Published in final edited form as: Proc IEEE Int Symp Biomed Imaging. 2013:1400–1403. doi: 10.1109/ISBI.2013.6556795

MULTIVARIATE MODELING OF LONGITUDINAL MRI IN EARLY BRAIN DEVELOPMENT WITH CONFIDENCE MEASURES

Neda Sadeghi 1, Marcel Prastawa 1, P Thomas Fletcher 1, Clement Vachet 1, Bo Wang 1, John Gilmore 2, Guido Gerig 1
PMCID: PMC3744330  NIHMSID: NIHMS465097  PMID: 23959506

Abstract

The human brain undergoes rapid organization and structuring early in life. Longitudinal imaging enables the study of these changes over a developmental period within individuals through estimation of population growth trajectory and its variability. In this paper, we focus on maturation of white and gray matter depicted in structural and diffusion MRI of healthy subjects with repeated scans. We provide a framework for joint analysis of both structural MRI and DTI (Diffusion Tensor Imaging) using multivariate nonlinear mixed effect modeling of temporal changes. Our framework constructs normative growth models for all the modalities, taking into account the correlation among the modalities and individuals, along with estimation of the variability of the population trends. We apply our method to study early brain development, and to our knowledge this is the first multimodel longitudinal modeling of diffusion and signal intensity changes for this growth stage. Results show the potential of our framework to study growth trajectories, as well as neurodevelopmental disorders through comparison against the constructed normative models of multimodal 4D MRI.

1. INTRODUCTION

The human brain undergoes significant changes during infancy and early development. Advances in medical imaging have allowed us to track these changes in vivo longitudinally which more accurately captures development as compared to cross-sectional analysis. Growth modeling of longitudinal data yields a more accurate average trajectory as the population model is built from individual temporal trajectories. This results in significantly improved model of growth and growth variability, especially when inter-subject variability is greater than the temporal change [1].

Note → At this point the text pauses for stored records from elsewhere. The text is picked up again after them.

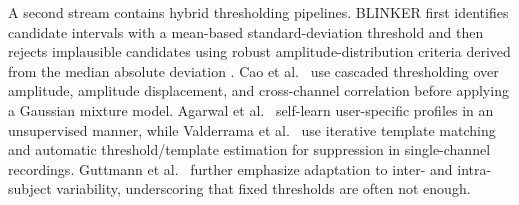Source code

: A second stream contains hybrid thresholding pipelines. BLINKER first identifies candidate intervals with a mean-based standard-deviation threshold and then rejects implausible candidates using robust amplitude-distribution criteria derived from the median absolute deviation \citep{kleifges2017blinker}. Cao et al.~\citep{cao2021unsupervised} use cascaded thresholding over amplitude, amplitude displacement, and cross-channel correlation before applying a Gaussian mixture model. Agarwal et al.~\citep{agarwal2019blink} self-learn user-specific profiles in an unsupervised manner, while Valderrama et al.~\citep{valderrama2018automatic} use iterative template matching and automatic threshold/template estimation for suppression in single-channel recordings. Guttmann et al.~\citep{guttmann2019new} further emphasize adaptation to inter- and intra-subject variability, underscoring that fixed thresholds are often not enough.





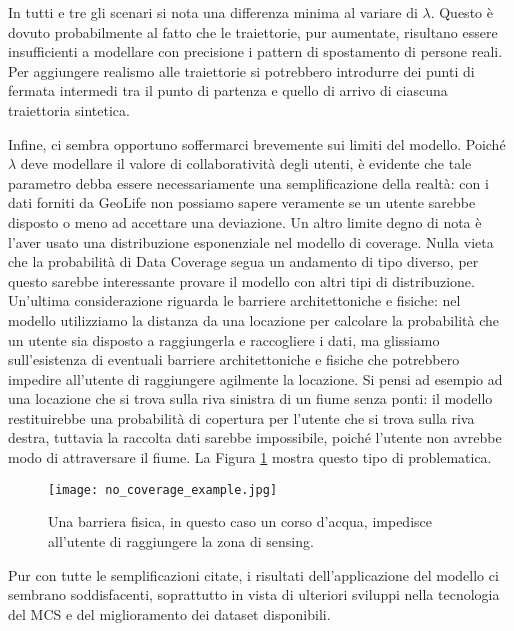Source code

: In tutti e tre gli scenari si nota una differenza minima al variare di $\lambda$. Questo è dovuto probabilmente al fatto che le traiettorie, pur aumentate, risultano essere insufficienti a modellare con precisione i pattern di spostamento di persone reali. Per aggiungere realismo alle traiettorie si potrebbero introdurre dei punti di fermata intermedi tra il punto di partenza e quello di arrivo di ciascuna traiettoria sintetica.

Infine, ci sembra opportuno soffermarci brevemente sui limiti del modello.
Poiché $\lambda$ deve modellare il valore di collaboratività degli utenti, è evidente che tale parametro debba essere necessariamente una semplificazione della realtà: con i dati forniti da GeoLife \cite{zheng1, zheng2, zheng3} non possiamo sapere veramente se un utente sarebbe disposto o meno ad accettare una deviazione.
Un altro limite degno di nota è l'aver usato una distribuzione esponenziale nel modello di coverage. Nulla vieta che la probabilità di Data Coverage segua un andamento di tipo diverso, per questo sarebbe interessante provare il modello con altri tipi di distribuzione.
Un'ultima considerazione riguarda le barriere architettoniche e fisiche: nel modello utilizziamo la distanza da una locazione per calcolare la probabilità che un utente sia disposto a raggiungerla e raccogliere i dati, ma  glissiamo sull'esistenza di eventuali barriere architettoniche e fisiche che potrebbero impedire all'utente di raggiungere agilmente la locazione.
Si pensi ad esempio ad una locazione che si trova sulla riva sinistra di un fiume senza ponti: il modello restituirebbe una probabilità di copertura per l'utente che si trova sulla riva destra, tuttavia la raccolta dati sarebbe impossibile, poiché l'utente non avrebbe modo di attraversare il fiume. La Figura \ref{fig:no_coverage_example} mostra questo tipo di problematica.

\begin{figure}
	\centering 
	\texttt{[image: no\_coverage\_example.jpg]}
	\caption[Esempio di barriera fisica]{Una barriera fisica, in questo caso un corso d'acqua, impedisce all'utente di raggiungere la zona di sensing.}
	\label{fig:no_coverage_example}
\end{figure}

Pur con tutte le semplificazioni citate, i risultati dell'applicazione del modello ci sembrano soddisfacenti, soprattutto in vista di ulteriori sviluppi nella tecnologia del MCS e del miglioramento dei dataset disponibili.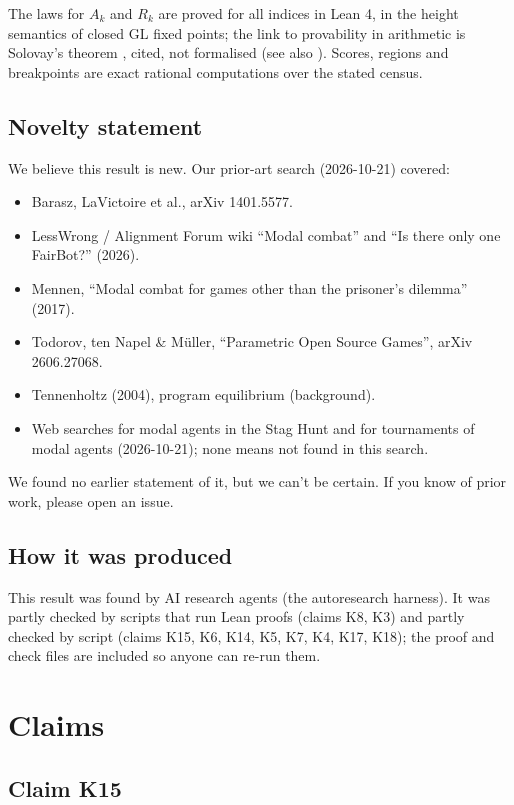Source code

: \documentclass{article}
\begin{document}
The laws for $A_k$ and $R_k$ are proved for all indices in Lean 4, in the height semantics of
closed GL fixed points; the link to provability in arithmetic is Solovay's theorem
\cite{solovay1976provability}, cited, not formalised (see also \cite{boolos1993logic}). Scores, regions
and breakpoints are exact rational computations over the stated census.

\subsection*{Novelty statement}

We believe this result is new. Our prior-art search (2026-10-21) covered:

\begin{itemize}
\item Barasz, LaVictoire et al., arXiv 1401.5577.
\item LessWrong / Alignment Forum wiki ``Modal combat'' and ``Is there only one FairBot?'' (2026).
\item Mennen, ``Modal combat for games other than the prisoner's dilemma'' (2017).
\item Todorov, ten Napel \& Müller, ``Parametric Open Source Games'', arXiv 2606.27068.
\item Tennenholtz (2004), program equilibrium (background).
\item Web searches for modal agents in the Stag Hunt and for tournaments of modal agents (2026-10-21); none means not found in this search.
\end{itemize}

We found no earlier statement of it, but we can't be certain. If you know of prior work, please open an issue.

\subsection*{How it was produced}

This result was found by AI research agents (the autoresearch harness). It was partly checked by scripts that run Lean proofs (claims K8, K3) and partly checked by script (claims K15, K6, K14, K5, K7, K4, K17, K18); the proof and check files are included so anyone can re-run them.

\section{Claims}

\subsection*{Claim K15}
\end{document}
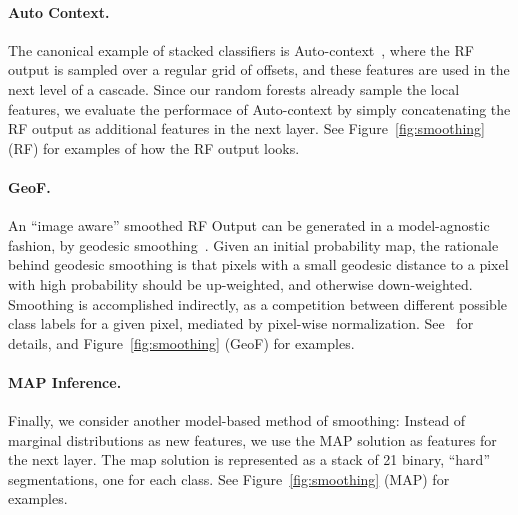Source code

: \documentclass[10pt,twocolumn,letterpaper]{article}
\begin{document}
\paragraph{Auto Context. }
The canonical example of stacked classifiers is Auto-context~\cite{AutoContext2008}, where the RF output is sampled over a regular grid of offsets, and these features are used in the next level of a cascade.  Since our random forests already sample the local features, we evaluate the performace of Auto-context by simply concatenating the RF output as additional features in the next layer.  See Figure~\ref{fig:smoothing} (RF) for examples of how the RF output looks.

\paragraph{GeoF. }
An ``image aware'' smoothed RF Output can be generated in a model-agnostic fashion, by geodesic smoothing~\cite{GeoForests2013}. 
Given an initial probability map, the rationale behind geodesic smoothing is that pixels with a small geodesic distance to a pixel with high probability should be up-weighted, and otherwise down-weighted. Smoothing is accomplished indirectly, as a competition between different possible class labels for a given pixel, mediated by pixel-wise normalization. See~\cite{GeoForests2013} for details, and Figure~\ref{fig:smoothing} (GeoF) for examples.

%
%
%

\paragraph{MAP Inference. }

Finally, we consider another model-based method of smoothing: Instead of marginal distributions as new features, we use the MAP solution
as features for the next layer. The map solution is represented as a stack of 21 binary, ``hard'' segmentations, one for each class. 
See Figure~\ref{fig:smoothing} (MAP) for examples.
\end{document}
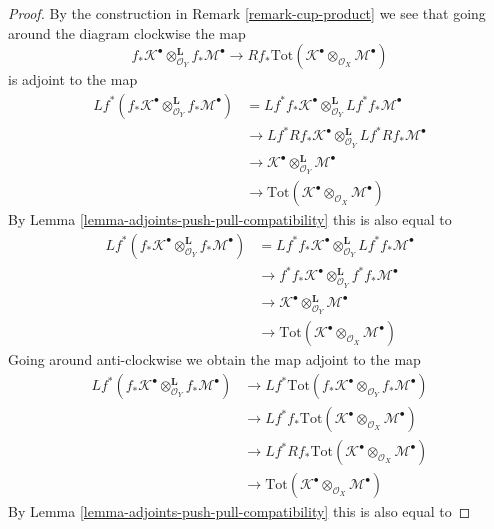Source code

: \begin{proof}
By the construction in Remark \ref{remark-cup-product} we see that
going around the diagram clockwise the map
$$
f_*\mathcal{K}^\bullet
\otimes_{\mathcal{O}_Y}^\mathbf{L}
f_*\mathcal{M}^\bullet 
\longrightarrow
Rf_*\text{Tot}(\mathcal{K}^\bullet
\otimes_{\mathcal{O}_X}
\mathcal{M}^\bullet)
$$
is adjoint to the map
\begin{align*}
Lf^*(f_*\mathcal{K}^\bullet
\otimes_{\mathcal{O}_Y}^\mathbf{L}
f_*\mathcal{M}^\bullet)
& =
Lf^*f_*\mathcal{K}^\bullet
\otimes_{\mathcal{O}_Y}^\mathbf{L}
Lf^*f_*\mathcal{M}^\bullet \\
& \to
Lf^*Rf_*\mathcal{K}^\bullet
\otimes_{\mathcal{O}_Y}^\mathbf{L}
Lf^*Rf_*\mathcal{M}^\bullet \\
& \to
\mathcal{K}^\bullet
\otimes_{\mathcal{O}_Y}^\mathbf{L}
\mathcal{M}^\bullet \\
& \to
\text{Tot}(\mathcal{K}^\bullet
\otimes_{\mathcal{O}_X}
\mathcal{M}^\bullet)
\end{align*}
By Lemma \ref{lemma-adjoints-push-pull-compatibility} this is also equal to
\begin{align*}
Lf^*(f_*\mathcal{K}^\bullet
\otimes_{\mathcal{O}_Y}^\mathbf{L}
f_*\mathcal{M}^\bullet)
& =
Lf^*f_*\mathcal{K}^\bullet
\otimes_{\mathcal{O}_Y}^\mathbf{L}
Lf^*f_*\mathcal{M}^\bullet \\
& \to
f^*f_*\mathcal{K}^\bullet
\otimes_{\mathcal{O}_Y}^\mathbf{L}
f^*f_*\mathcal{M}^\bullet \\
& \to
\mathcal{K}^\bullet
\otimes_{\mathcal{O}_Y}^\mathbf{L}
\mathcal{M}^\bullet \\
& \to
\text{Tot}(\mathcal{K}^\bullet
\otimes_{\mathcal{O}_X}
\mathcal{M}^\bullet)
\end{align*}
Going around anti-clockwise we obtain the map adjoint to the map
\begin{align*}
Lf^*(f_*\mathcal{K}^\bullet
\otimes_{\mathcal{O}_Y}^\mathbf{L}
f_*\mathcal{M}^\bullet)
& \to
Lf^*\text{Tot}(
f_*\mathcal{K}^\bullet
\otimes_{\mathcal{O}_Y}
f_*\mathcal{M}^\bullet) \\
& \to
Lf^*f_*\text{Tot}(\mathcal{K}^\bullet
\otimes_{\mathcal{O}_X}
\mathcal{M}^\bullet) \\
& \to
Lf^*Rf_*\text{Tot}(\mathcal{K}^\bullet
\otimes_{\mathcal{O}_X}
\mathcal{M}^\bullet) \\
& \to
\text{Tot}(\mathcal{K}^\bullet
\otimes_{\mathcal{O}_X}
\mathcal{M}^\bullet)
\end{align*}
By Lemma \ref{lemma-adjoints-push-pull-compatibility} this is also equal to

\end{proof}
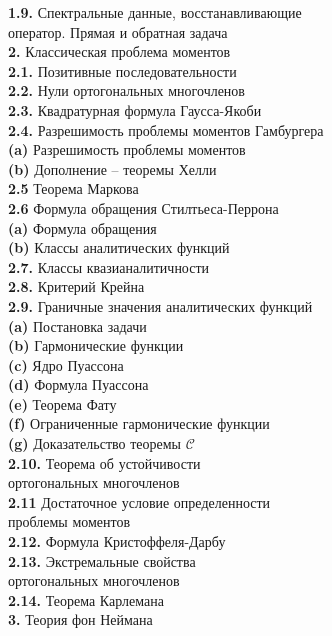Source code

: \documentclass[12 pt, a4 paper]{article}
\theoremstyle{plain}   \newtheorem{Pro}{Задача}
\begin{document}
{\bfseries 1.9.}
Спектральные данные, восстанавливающие \\
оператор.
Прямая и обратная задача
$$ \; $$
{\Large \bfseries 2.}
Классическая проблема моментов \\
{\bfseries 2.1.}
Позитивные последовательности \\
{\bfseries 2.2.}
Нули ортогональных многочленов \\
{\bfseries 2.3.}
Квадратурная формула Гаусса-Якоби \\
{\bfseries 2.4.}
Разрешимость проблемы моментов Гамбургера \\
{\bfseries (a)}
Разрешимость проблемы моментов \\
{\bfseries (b)}
Дополнение -- теоремы Хелли \\
{\bfseries 2.5}
Теорема Маркова \\
{\bfseries 2.6}
Формула обращения Стилтьеса-Перрона \\
{\bfseries (a)}
Формула обращения \\
{\bfseries (b)}
Классы аналитических функций \\
{\bfseries 2.7.}
Классы квазианалитичности \\
{\bfseries 2.8.}
Критерий Крейна \\
{\bfseries 2.9.}
Граничные значения аналитических функций \\
{\bfseries (a)}
Постановка задачи \\
{\bfseries (b)}
Гармонические функции \\
{\bfseries (c)}
Ядро Пуассона \\
{\bfseries (d)}
Формула Пуассона \\
{\bfseries (e)}
Теорема Фату \\
{\bfseries (f)}
Ограниченные гармонические функции \\
{\bfseries (g)}
Доказательство теоремы $ \mathcal{C} $ \\
{\bfseries 2.10.}
Теорема об устойчивости \\
ортогональных многочленов \\
{\bfseries 2.11}
Достаточное условие определенности \\
проблемы моментов \\
{\bfseries 2.12.}
Формула Кристоффеля-Дарбу \\
{\bfseries 2.13.}
Экстремальные свойства \\
ортогональных многочленов \\
{\bfseries 2.14.}
Теорема Карлемана
$$ \; $$
{\Large \bfseries 3.}
Теория фон Неймана \\
\end{document}
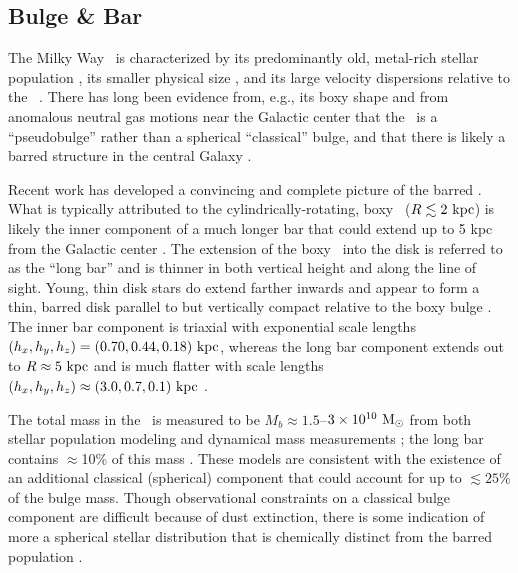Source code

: \subsection{Bulge \& Bar}

The Milky Way \mwbulge\ is characterized by its predominantly old, metal-rich
stellar population \citep[$t_{\rm age} \gtrsim 10~{\rm Gyr}$, ${[{\rm Fe}/{\rm
H}]} \gtrsim -1$;][]{zoccali03}, its smaller physical size \citep[$R \lesssim
1$--$2~\kpc$;][]{binney97}, and its large velocity dispersions relative to the
\mwdisk\ \citep[$\sigma_v \sim 100~\kms$;][]{ness13b}. There has long been
evidence from, e.g., its boxy shape and from anomalous neutral gas motions near
the Galactic center that the \mwbulge\ is a ``pseudobulge'' rather than a
spherical ``classical'' bulge, and that there is likely a barred structure in
the central Galaxy \citep{blitz91, binney91, weiland94, binney97}.

Recent work has developed a convincing and complete picture of the barred
\mwbulge. What is typically attributed to the cylindrically-rotating, boxy
\mwbulge\ ($R \lesssim 2~\mathrm{kpc}$) is likely the inner component of a much longer
bar that could extend up to 5 kpc from the Galactic center \citep{wegg13,
wegg15}. The extension of the boxy \mwbulge\ into the disk is referred to as the
``long bar'' and is thinner in both vertical height and along the line of sight.
Young, thin disk stars do extend farther inwards and appear to form a thin,
barred disk parallel to but vertically compact relative to the boxy bulge
\citep{dekany15}. The inner bar component is triaxial with exponential scale
lengths $(h_x, h_y, h_z) = (0.70, 0.44, 0.18)~\mathrm{kpc}$, whereas the long bar
component extends out to $R\approx 5~\mathrm{kpc}$ and is much flatter with scale
lengths $(h_x, h_y, h_z) \approx (3.0, 0.7, 0.1)~\mathrm{kpc}$ \citep{wegg15}.


The total mass in the \mwbulge\ is measured to be $M_b \approx 1.5$--$3 \times
10^{10}~\mathrm{M}_\odot$ from both stellar population modeling \citep{dwek95, valenti15}
and dynamical mass measurements \citep{zhao95, portail15}; the long bar contains
$\approx$10\% of this mass \citep{wegg15}. These models are consistent with the
existence of an additional classical (spherical) component that could account
for up to $\lesssim 25\%$ of the bulge mass. Though observational constraints on
a classical bulge component are difficult because of dust extinction, there is
some indication of more a spherical stellar distribution that is chemically
distinct from the barred population \citep{ness13a,ness13b}.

Previous neuroimaging studies have substantially increased our understanding of early brain development. Prior studies of DTI and MRI have shown changes in early brain development, including changes of diffusion parameters over time [2, 3] and contrast changes as is depicted in T1W and T2W [4]. There are relatively few studies that have looked at both DTI and MRI [5]. However, most of these studies have been cross-sectional and only consider one modality. In this paper, we focus on multivariate longitudinal modeling where growth model is jointly estimated based on all the modalities.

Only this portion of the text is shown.